**TRY IT**
Scan the data below and pick out the lines containing the word "draw".

**PROVIDED DATA**
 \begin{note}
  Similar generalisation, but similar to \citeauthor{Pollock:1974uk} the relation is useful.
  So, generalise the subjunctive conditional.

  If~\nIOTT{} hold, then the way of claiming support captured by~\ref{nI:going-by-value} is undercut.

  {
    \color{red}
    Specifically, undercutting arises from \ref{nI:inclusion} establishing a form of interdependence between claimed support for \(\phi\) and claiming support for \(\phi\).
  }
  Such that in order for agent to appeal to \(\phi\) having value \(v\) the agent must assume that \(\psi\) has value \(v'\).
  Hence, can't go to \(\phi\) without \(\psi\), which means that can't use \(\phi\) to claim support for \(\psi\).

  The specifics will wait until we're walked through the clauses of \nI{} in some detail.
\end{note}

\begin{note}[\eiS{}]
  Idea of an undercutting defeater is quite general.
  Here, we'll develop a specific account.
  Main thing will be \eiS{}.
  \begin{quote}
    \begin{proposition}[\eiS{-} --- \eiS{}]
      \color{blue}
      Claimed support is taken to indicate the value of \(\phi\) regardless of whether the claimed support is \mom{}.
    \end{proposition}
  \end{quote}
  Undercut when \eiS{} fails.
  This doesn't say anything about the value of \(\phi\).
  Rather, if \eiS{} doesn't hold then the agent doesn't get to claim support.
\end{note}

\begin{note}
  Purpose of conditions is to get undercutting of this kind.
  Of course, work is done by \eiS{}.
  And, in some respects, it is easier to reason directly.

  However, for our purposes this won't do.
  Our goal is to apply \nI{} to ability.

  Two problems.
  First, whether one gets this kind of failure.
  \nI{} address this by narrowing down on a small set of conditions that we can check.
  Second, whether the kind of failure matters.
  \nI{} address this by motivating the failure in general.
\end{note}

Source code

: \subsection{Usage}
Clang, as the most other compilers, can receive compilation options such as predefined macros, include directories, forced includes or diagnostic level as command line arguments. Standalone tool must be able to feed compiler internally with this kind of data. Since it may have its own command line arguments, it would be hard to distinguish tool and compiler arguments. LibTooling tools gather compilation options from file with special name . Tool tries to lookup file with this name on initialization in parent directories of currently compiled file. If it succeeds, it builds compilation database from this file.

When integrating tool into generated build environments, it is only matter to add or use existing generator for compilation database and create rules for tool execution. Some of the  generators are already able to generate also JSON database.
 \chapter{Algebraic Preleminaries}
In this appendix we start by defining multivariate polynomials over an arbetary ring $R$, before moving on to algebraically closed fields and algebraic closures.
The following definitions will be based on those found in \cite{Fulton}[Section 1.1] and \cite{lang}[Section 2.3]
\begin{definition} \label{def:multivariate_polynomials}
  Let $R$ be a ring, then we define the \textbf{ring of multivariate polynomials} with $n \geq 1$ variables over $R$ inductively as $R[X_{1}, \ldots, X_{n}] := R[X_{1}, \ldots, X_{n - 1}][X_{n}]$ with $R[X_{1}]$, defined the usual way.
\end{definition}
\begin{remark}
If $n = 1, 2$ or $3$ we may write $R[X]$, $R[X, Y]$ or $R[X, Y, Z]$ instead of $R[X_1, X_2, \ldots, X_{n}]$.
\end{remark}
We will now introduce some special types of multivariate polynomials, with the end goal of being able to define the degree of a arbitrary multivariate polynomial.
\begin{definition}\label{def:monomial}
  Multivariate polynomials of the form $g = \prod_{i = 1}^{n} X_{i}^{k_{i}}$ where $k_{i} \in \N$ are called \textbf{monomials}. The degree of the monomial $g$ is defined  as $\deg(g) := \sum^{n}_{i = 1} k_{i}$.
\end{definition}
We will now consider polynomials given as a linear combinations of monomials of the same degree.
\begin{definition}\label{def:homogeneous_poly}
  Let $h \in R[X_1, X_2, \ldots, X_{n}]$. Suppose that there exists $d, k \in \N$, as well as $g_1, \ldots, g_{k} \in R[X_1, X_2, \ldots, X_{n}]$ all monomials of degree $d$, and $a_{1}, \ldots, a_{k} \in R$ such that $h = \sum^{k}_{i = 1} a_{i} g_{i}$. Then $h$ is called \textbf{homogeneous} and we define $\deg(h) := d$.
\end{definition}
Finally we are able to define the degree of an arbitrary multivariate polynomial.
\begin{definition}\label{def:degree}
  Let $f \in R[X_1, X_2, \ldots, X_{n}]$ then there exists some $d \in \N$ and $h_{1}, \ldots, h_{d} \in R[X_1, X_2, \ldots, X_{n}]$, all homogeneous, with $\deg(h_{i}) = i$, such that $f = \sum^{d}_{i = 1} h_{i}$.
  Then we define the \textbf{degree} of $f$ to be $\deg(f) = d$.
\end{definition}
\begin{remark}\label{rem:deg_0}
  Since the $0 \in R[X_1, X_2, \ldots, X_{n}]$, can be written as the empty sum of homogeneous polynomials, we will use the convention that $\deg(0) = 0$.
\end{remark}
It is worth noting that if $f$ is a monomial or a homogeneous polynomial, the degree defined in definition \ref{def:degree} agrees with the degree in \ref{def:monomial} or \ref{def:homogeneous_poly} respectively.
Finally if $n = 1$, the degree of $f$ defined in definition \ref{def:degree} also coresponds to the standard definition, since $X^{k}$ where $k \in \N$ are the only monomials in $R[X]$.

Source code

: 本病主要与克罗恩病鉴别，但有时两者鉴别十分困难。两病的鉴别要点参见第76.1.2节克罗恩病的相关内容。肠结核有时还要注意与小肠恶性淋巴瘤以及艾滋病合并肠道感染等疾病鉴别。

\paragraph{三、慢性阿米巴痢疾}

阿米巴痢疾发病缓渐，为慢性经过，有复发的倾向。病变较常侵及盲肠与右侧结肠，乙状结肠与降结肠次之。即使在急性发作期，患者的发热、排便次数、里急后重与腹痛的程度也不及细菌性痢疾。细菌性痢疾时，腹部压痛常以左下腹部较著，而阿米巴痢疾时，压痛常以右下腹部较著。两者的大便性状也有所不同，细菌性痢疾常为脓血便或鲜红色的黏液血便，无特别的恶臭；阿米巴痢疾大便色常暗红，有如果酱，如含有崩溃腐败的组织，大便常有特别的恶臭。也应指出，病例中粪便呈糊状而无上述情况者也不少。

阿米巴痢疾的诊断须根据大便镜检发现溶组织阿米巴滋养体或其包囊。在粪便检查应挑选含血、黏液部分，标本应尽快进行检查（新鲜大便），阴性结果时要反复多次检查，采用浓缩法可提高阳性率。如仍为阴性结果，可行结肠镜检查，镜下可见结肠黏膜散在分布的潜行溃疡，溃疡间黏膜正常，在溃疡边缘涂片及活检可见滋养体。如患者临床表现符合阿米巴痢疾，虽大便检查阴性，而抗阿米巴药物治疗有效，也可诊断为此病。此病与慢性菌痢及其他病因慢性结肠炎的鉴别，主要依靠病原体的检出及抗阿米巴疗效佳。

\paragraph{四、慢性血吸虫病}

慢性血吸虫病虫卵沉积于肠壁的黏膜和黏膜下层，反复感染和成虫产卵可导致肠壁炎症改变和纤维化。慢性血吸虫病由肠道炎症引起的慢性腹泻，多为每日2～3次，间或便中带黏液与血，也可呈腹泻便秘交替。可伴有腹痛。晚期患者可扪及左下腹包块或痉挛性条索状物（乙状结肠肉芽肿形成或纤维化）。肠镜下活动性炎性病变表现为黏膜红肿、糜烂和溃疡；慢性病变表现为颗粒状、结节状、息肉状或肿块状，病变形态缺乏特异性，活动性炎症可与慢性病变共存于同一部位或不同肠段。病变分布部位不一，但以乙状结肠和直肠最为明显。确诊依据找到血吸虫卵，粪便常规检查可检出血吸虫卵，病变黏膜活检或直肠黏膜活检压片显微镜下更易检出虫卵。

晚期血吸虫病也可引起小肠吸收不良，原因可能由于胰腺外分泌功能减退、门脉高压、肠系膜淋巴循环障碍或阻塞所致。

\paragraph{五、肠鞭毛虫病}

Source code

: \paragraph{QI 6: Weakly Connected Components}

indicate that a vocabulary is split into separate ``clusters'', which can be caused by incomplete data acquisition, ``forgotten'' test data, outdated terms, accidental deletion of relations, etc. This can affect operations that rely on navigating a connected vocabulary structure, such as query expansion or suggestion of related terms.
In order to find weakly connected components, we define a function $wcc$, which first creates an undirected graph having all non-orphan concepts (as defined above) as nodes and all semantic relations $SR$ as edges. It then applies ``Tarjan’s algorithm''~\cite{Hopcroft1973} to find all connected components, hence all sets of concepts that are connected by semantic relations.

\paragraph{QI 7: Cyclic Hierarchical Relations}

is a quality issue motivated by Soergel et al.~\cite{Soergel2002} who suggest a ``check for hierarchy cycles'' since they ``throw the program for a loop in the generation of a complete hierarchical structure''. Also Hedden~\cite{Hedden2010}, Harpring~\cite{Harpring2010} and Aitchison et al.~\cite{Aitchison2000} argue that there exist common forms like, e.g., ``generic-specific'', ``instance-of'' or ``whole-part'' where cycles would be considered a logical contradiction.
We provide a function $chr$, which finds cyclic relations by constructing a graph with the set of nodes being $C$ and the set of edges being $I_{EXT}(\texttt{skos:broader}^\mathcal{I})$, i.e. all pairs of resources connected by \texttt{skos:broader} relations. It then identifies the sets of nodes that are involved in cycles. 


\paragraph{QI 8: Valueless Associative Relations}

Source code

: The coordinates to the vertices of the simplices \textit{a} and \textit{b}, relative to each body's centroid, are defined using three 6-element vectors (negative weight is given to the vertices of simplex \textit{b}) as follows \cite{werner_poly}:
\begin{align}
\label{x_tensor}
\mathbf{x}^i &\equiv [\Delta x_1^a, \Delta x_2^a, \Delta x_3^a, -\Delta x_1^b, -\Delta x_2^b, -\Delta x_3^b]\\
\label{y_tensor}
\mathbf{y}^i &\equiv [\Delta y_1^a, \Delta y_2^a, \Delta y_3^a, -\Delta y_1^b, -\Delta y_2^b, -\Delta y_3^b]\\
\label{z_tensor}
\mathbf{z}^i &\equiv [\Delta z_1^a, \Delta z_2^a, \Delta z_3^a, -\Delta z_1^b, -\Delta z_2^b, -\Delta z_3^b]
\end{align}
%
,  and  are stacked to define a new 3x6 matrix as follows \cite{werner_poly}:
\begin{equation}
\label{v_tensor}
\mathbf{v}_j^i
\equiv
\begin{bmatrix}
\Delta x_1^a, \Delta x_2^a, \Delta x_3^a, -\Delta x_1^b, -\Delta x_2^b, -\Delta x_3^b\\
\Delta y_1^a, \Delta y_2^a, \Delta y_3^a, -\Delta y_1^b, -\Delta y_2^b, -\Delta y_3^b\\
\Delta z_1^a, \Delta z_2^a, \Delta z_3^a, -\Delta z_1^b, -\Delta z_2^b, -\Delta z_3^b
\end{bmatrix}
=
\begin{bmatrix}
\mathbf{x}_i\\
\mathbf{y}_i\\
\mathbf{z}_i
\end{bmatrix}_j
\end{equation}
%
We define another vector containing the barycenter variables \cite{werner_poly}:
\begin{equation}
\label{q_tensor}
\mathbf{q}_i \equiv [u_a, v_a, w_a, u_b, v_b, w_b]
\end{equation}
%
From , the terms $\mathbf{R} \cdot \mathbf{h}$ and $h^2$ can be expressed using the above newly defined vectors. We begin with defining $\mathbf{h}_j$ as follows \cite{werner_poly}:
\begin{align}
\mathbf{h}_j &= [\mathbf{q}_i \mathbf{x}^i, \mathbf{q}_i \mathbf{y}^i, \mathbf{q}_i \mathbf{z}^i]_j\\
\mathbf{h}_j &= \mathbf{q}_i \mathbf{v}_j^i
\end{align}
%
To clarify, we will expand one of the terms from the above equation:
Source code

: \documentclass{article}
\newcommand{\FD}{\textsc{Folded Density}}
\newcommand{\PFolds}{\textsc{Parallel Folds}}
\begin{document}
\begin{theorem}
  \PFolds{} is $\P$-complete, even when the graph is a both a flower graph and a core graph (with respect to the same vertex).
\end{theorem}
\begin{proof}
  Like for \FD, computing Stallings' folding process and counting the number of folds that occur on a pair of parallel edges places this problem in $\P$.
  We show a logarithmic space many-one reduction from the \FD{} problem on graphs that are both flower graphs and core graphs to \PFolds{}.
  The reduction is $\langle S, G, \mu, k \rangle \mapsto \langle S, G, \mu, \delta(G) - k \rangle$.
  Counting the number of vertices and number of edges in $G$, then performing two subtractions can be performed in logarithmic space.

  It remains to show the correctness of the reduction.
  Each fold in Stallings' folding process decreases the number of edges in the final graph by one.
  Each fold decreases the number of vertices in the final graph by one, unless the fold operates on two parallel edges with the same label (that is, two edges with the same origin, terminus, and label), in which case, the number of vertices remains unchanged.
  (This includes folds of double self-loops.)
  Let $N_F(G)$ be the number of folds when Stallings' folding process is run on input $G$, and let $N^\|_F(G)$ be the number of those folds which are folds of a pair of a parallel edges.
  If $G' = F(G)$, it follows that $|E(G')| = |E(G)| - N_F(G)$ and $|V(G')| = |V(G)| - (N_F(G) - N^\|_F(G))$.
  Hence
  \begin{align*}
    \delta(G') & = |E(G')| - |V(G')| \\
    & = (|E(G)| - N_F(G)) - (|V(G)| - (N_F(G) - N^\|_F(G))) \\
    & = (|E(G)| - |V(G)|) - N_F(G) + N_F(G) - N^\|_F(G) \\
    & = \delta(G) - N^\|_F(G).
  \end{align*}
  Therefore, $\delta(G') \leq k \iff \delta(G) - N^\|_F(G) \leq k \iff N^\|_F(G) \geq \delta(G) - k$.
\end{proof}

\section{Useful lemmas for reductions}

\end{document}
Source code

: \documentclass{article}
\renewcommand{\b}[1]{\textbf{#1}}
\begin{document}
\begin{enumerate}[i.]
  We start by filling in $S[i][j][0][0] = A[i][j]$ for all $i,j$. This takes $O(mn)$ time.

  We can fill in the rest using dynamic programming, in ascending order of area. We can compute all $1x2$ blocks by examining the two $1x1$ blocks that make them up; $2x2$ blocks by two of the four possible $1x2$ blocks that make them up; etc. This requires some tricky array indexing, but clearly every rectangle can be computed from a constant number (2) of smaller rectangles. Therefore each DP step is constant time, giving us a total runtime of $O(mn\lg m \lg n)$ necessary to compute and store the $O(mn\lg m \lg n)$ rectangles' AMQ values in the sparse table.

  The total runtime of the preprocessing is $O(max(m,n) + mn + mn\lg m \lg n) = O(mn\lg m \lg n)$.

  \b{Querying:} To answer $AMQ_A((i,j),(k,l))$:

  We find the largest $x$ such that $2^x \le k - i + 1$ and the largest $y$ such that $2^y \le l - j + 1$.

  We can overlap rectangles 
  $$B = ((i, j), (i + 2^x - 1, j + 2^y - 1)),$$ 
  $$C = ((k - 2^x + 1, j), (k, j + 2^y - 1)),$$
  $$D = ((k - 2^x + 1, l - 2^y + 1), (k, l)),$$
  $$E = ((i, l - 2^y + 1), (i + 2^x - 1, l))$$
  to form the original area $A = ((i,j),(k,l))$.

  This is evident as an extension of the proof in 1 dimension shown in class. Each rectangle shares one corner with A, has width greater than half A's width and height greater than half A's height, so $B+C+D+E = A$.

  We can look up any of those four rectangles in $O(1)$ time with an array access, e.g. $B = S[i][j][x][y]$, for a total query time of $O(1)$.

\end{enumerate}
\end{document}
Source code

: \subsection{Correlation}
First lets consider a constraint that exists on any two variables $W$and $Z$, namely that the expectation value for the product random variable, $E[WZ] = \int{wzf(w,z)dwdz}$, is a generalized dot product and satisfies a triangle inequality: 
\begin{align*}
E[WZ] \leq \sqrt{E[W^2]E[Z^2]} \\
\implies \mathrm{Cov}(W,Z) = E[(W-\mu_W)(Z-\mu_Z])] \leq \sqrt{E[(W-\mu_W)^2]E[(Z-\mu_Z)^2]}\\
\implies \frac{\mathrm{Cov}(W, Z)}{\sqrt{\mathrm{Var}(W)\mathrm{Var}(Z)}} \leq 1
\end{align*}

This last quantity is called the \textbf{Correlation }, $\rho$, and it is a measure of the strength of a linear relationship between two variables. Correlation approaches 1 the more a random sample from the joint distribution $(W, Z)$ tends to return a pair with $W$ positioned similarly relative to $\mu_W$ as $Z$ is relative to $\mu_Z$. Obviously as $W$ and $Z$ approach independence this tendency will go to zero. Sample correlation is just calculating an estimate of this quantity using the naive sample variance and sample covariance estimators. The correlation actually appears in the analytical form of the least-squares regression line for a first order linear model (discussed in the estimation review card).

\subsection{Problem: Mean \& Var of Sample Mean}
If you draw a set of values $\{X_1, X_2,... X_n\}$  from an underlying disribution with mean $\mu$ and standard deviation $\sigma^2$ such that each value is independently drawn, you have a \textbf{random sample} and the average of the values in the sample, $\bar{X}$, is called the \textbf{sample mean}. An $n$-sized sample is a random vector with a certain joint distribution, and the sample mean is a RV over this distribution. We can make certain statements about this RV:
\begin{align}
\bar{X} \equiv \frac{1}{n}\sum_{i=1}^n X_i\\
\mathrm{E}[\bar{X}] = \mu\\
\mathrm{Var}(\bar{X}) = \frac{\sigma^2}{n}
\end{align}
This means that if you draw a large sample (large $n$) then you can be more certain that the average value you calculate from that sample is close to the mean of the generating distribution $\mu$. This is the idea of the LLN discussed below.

**OUTPUT FOR THIS EXERCISE**
If you draw a set of values $\{X_1, X_2,... X_n\}$  from an underlying disribution with mean $\mu$ and standard deviation $\sigma^2$ such that each value is independently drawn, you have a \textbf{random sample} and the average of the values in the sample, $\bar{X}$, is called the \textbf{sample mean}. An $n$-sized sample is a random vector with a certain joint distribution, and the sample mean is a RV over this distribution. We can make certain statements about this RV:
This means that if you draw a large sample (large $n$) then you can be more certain that the average value you calculate from that sample is close to the mean of the generating distribution $\mu$. This is the idea of the LLN discussed below.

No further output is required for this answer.